ラグビー好きのための英語

ラグビーのワールドカップが終わった。サッカーと違って選手は強く下手に演技をしたりしないし、プレイが止まると時計も止まる。観客は目が肥えたひとが多く、サッカーのようにお祭り騒ぎをしたいだけのにわかファンはほとんどいない。スタジアムは鳴り物応援がなく、美しい歌声だけがこだまする。世界ランキング上位のチーム同士が戦う試合では、つくづく本当にトライが決まらない。なんという身体的な強さか、というほど敵の攻撃を跳ね返していく。プールと呼ばれるグループステージでは反則があった場合でもラインナウトをしたり、スクラムを選んでトライを取りに行くプレーが多かったが、準決勝、決勝ではまずは手堅くショットを狙っていた。本当に奥の深いスポーツだと思った。

さて、ラグビーの試合の面白いところは、審判団とTMO(Television Match Officials)と呼ばれるプレイ中の肉眼では見逃してしまう反則などを映像確認する審判団との会話がTVに聞こえてくることだ。そして審判が選手に反則を取る・取らないの説明をするところも全て聞こえてくること。そして多くの国際試合ではそれらは英語なので、ラグビー好きの人は英語をわかるとラグビーがもっと面白くなると思う。

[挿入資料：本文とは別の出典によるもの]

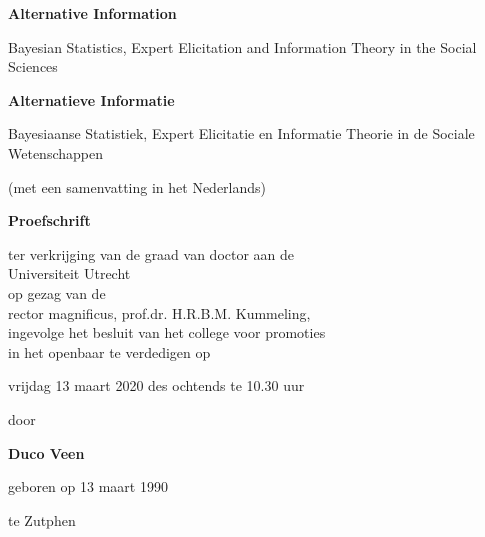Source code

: \documentclass[openright,titlepage,12pt,a4paper]{book}
\title{}
\subtitle{Alternative Information: Bayesian Statistics, Expert Elicitation and Information Theory in the Social Sciences}
\author{Duco Veen}
\date{Department of Methodology \& Statistics, Utrecht University}
\begin{document}

\begin{center}
\huge{\textbf{Alternative Information}}


\Large{Bayesian Statistics, Expert Elicitation and Information Theory in the Social Sciences}

\vspace*{1cm}

\large{\textbf{Alternatieve Informatie}}

\normalsize{Bayesiaanse Statistiek, Expert Elicitatie en Informatie Theorie in de Sociale Wetenschappen}

\vspace*{.3cm}

\normalsize{(met een samenvatting in het Nederlands)}



\vspace*{2cm}

\Large{\textbf{Proefschrift}}

\vspace*{3cm}

\normalsize

ter verkrijging van de graad van doctor aan de \\
Universiteit Utrecht \\
op gezag van de \\
rector magnificus, prof.dr. H.R.B.M. Kummeling, \\
ingevolge het besluit van het college voor promoties \\
in het openbaar te verdedigen op

\vspace*{.5cm}

vrijdag 13 maart 2020 des ochtends te 10.30 uur


\vspace*{1.5cm}

door


\vspace*{1.5cm}

\Large{\textbf{Duco Veen}}
\normalsize

\vspace*{1cm}

geboren op 13 maart 1990

te Zutphen

\end{center}

\end{document}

審判はいろんな地域出身なのでそれぞれ特徴のある英語を話す。今大会の出場チームで、英語が少なくとも公用語である地域は、 England、Scotland、Wales、Northern Ireland、Republic of Ireland、Republic of South Africa、Australia、New Zealand、Tonga、Samoaなど今大会の出場チームの大半。審判はこれらの地域のいずれかの出身の人が多い。つまりいろんな地域の英語がきけるのだ。今大会の動画CMで出てきた、前回大会の決勝をさばいたNigel OwensはWales。そして今大会の決勝を裁いたJérôme GarcèsはFrance出身であるがフランス訛りの英語で試合を裁く。いつも思うのだが、日本人は北米のカナダと合衆国で話されるアメリカ英語を重要視しすぎだと思う。人口3億人近い北米英語の話者は多いが、世界で出会う人の話す英語は多種多様。英語はいろんな話し方があり、多様で面白い。イングランドの北部の方言や、スコットランドの英語なんかも癖があって何を言ってるかわからないこともあるが独特で特徴的で個性的でとても面白い。そういえばニュージーランドの英語も面白かったな・・短母音のeは全て、BBC英語のɪに聞こえるという。米語が基本とか、絶対とか思い込まずにもっと多様な英語に触れられることを望む

ところでこのNigel Owens氏は試合中に時折面白いシャレの効いた面白い冗談というかタワブレをするのが結構面白い。ボールボーイがタッチラインを割ったボールを投げ返して、間違って彼に当ててしまった時に、マジ顔でボールボーイにイエローカードを出して後で笑顔で合図していたり、審判を騙そうとする選手に「This is not soccerこれはサッカーではない」って言ってみたり、とにかく時折そう言った言葉を挟んでくるのである。でも選手を律して、試合を引き締めることもする。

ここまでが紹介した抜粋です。